I think it's a shame that the Voynich Manuscript has received so much more attention than Nova N 176[1].
It's almost certain that Nova N 176 isn't a hoax, which IMO makes it much more interesting, both from linguistic and historical perspectives.
For all we know some ne'er-do-well made it, or commissioned it, to use it to defraud someone with far more wealth by one means or another "hey I've got this manuscript of this far off land, it is rich with treasure and fine goods, give me money to go there!" or "hey look at this awesome alchemical text, you know you want the prestige of owning this!" or some such.
It could even just be "hey, I'm your patron, make me something really weird to show my kid". I've always suspected it was just some odd art piece... I mean... comic books and science fiction don't have to be unique to modern times.

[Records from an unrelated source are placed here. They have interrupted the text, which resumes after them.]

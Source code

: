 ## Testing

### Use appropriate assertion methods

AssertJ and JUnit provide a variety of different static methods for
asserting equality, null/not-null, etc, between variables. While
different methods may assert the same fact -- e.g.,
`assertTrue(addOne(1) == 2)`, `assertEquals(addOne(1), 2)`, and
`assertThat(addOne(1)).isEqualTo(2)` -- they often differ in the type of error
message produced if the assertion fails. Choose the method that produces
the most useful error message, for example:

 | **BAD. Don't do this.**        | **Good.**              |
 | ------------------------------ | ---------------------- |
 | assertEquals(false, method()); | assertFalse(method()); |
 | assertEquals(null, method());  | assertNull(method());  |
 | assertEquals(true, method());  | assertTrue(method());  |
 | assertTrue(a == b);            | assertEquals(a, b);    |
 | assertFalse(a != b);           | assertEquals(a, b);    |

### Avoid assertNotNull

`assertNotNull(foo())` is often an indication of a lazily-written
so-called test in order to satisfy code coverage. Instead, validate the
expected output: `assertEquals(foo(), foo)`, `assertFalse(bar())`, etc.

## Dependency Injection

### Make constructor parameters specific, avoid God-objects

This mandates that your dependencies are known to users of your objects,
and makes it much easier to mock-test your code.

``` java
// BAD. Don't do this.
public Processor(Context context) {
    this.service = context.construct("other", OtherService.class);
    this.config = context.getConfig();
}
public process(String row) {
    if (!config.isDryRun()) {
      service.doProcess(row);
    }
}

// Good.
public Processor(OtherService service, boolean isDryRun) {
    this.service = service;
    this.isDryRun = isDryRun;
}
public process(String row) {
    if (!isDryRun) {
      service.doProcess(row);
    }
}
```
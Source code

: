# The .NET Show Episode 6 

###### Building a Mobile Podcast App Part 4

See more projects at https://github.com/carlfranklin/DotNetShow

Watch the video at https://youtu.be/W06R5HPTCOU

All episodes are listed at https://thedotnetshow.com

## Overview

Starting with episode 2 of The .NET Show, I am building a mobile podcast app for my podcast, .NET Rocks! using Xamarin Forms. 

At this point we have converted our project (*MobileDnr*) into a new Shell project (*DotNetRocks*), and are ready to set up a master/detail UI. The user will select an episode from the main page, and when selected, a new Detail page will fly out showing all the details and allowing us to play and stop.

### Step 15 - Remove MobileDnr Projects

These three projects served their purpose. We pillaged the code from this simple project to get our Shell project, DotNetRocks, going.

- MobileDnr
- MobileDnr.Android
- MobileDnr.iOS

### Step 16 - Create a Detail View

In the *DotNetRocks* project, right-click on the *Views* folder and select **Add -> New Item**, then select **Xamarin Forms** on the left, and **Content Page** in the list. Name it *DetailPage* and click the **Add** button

The material it is written on is from 1400. That is very different than saying was written in 1400. It is common for hoaxers to use old materials. It could easily be from 1500, only written on a bit of 1400 pig found or cut from another work. Even a test of the ink could be inconclusive as the ink too could incorporate older material (charcoal from an older building).
Not carbon dating per se, but hoaxers would have an understanding of old v. new materials. Materials then were also not cheap. It would not have been unusual for someone to use an old bit of found blank parchment. They certainly would not have thrown it away unused.
From my understanding material like vellum could be scarce and and as such someone could have reused a piece of vellum simply out of necessity with no motive to deceive.
Sure, they could have - it was not cheap or easy to come by, but until there's a particular reason to think that happened in this case, it seems to be speculation.
It seems like a whole lot of material, all of which came from the same time period. Would have been a lucky find to find essentially a whole book's worth of the stuff in one place.
One theory is that it's a 15th century hoax. That fits the timeline reasonably well.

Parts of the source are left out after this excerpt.